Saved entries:
--------------------------------

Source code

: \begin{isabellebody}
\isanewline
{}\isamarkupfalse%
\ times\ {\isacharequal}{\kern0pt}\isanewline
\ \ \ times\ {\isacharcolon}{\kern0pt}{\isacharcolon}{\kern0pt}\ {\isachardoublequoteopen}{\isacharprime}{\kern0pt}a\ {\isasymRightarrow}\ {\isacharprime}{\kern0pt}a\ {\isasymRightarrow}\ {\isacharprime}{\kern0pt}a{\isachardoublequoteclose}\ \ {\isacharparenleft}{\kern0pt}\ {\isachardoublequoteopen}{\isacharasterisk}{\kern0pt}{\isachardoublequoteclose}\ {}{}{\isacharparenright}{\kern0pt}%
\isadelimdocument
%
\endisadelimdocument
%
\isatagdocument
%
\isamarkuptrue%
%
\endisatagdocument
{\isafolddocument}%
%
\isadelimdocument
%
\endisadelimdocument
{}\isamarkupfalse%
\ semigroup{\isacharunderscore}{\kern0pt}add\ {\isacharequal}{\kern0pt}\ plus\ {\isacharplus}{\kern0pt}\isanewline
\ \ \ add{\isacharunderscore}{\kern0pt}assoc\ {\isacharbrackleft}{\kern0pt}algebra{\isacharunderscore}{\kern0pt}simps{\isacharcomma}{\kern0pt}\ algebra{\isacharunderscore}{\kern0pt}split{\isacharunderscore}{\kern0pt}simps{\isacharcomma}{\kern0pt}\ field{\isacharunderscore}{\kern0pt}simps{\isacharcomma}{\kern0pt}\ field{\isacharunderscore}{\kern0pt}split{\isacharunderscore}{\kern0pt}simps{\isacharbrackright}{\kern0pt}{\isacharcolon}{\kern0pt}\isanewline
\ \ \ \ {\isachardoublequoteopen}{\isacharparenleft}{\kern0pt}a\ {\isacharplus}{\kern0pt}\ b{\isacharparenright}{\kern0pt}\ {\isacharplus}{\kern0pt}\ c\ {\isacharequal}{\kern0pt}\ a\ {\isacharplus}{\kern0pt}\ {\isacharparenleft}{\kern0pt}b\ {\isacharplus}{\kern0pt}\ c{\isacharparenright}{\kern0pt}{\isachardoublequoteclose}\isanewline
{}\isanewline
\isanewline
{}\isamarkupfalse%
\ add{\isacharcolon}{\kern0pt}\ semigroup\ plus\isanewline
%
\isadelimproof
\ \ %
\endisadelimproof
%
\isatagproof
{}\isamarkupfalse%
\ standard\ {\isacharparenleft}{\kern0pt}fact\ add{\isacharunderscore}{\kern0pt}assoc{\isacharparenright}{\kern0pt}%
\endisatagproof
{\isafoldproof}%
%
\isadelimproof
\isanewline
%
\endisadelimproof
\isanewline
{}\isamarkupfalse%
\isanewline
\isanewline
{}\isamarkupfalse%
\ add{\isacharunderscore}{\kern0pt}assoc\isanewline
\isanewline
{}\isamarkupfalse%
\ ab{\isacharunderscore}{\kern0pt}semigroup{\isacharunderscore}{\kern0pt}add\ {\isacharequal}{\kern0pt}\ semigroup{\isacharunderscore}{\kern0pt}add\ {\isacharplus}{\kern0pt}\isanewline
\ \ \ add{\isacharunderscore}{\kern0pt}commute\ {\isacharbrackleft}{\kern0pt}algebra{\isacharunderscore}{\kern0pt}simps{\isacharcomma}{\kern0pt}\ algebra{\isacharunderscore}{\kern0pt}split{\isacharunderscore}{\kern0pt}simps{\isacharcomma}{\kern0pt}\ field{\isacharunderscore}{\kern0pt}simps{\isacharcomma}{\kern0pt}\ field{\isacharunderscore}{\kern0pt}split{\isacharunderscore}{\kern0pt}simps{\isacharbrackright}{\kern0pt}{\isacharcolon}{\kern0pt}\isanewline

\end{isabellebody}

--------------------------------

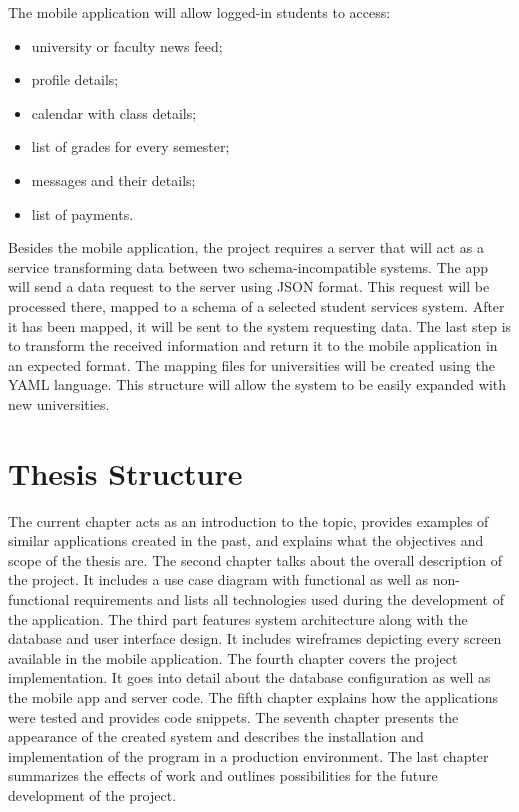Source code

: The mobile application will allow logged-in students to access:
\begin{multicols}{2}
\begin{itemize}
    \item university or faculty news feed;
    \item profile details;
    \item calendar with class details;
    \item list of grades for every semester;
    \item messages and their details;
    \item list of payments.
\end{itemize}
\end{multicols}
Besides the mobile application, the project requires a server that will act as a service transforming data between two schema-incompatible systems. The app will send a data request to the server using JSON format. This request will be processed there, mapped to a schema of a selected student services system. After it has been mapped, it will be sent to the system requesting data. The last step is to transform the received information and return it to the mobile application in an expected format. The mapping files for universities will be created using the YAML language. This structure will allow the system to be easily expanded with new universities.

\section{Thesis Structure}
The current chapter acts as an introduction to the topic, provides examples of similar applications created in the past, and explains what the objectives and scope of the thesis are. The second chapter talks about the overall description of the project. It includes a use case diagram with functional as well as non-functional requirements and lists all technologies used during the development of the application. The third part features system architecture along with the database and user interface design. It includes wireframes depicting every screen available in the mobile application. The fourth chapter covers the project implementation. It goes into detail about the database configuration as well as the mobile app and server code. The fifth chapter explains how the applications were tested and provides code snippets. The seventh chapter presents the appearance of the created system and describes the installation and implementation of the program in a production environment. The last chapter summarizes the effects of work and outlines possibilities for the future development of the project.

--------------------------------

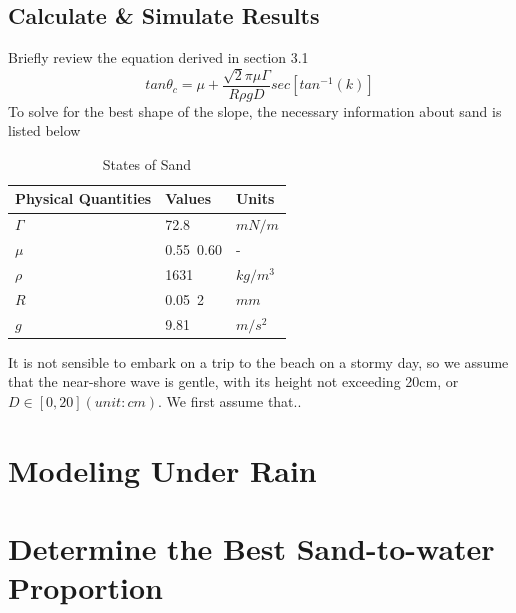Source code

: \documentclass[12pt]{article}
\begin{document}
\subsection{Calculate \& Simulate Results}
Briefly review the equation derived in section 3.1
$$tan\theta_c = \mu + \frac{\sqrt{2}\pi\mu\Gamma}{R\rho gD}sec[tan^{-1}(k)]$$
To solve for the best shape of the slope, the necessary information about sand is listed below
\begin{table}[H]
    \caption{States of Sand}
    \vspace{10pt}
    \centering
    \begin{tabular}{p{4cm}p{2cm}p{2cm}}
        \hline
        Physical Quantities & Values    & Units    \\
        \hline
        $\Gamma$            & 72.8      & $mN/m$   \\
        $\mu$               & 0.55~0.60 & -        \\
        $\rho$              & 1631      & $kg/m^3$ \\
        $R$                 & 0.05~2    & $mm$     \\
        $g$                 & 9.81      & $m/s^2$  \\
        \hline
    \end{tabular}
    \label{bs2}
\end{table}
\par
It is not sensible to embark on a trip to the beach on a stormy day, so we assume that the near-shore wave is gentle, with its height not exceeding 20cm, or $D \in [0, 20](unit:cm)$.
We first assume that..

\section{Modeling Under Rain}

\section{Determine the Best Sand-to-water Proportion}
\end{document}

--------------------------------

# What you have to do
Gather all lines with the string "isacharplus" from the data.

# Problem solution
\ semigroup{\isacharunderscore}{\kern0pt}add\ {\isacharequal}{\kern0pt}\ plus\ {\isacharplus}{\kern0pt}\isanewline
\ \ \ \ {\isachardoublequoteopen}{\isacharparenleft}{\kern0pt}a\ {\isacharplus}{\kern0pt}\ b{\isacharparenright}{\kern0pt}\ {\isacharplus}{\kern0pt}\ c\ {\isacharequal}{\kern0pt}\ a\ {\isacharplus}{\kern0pt}\ {\isacharparenleft}{\kern0pt}b\ {\isacharplus}{\kern0pt}\ c{\isacharparenright}{\kern0pt}{\isachardoublequoteclose}\isanewline
\ ab{\isacharunderscore}{\kern0pt}semigroup{\isacharunderscore}{\kern0pt}add\ {\isacharequal}{\kern0pt}\ semigroup{\isacharunderscore}{\kern0pt}add\ {\isacharplus}{\kern0pt}\isanewline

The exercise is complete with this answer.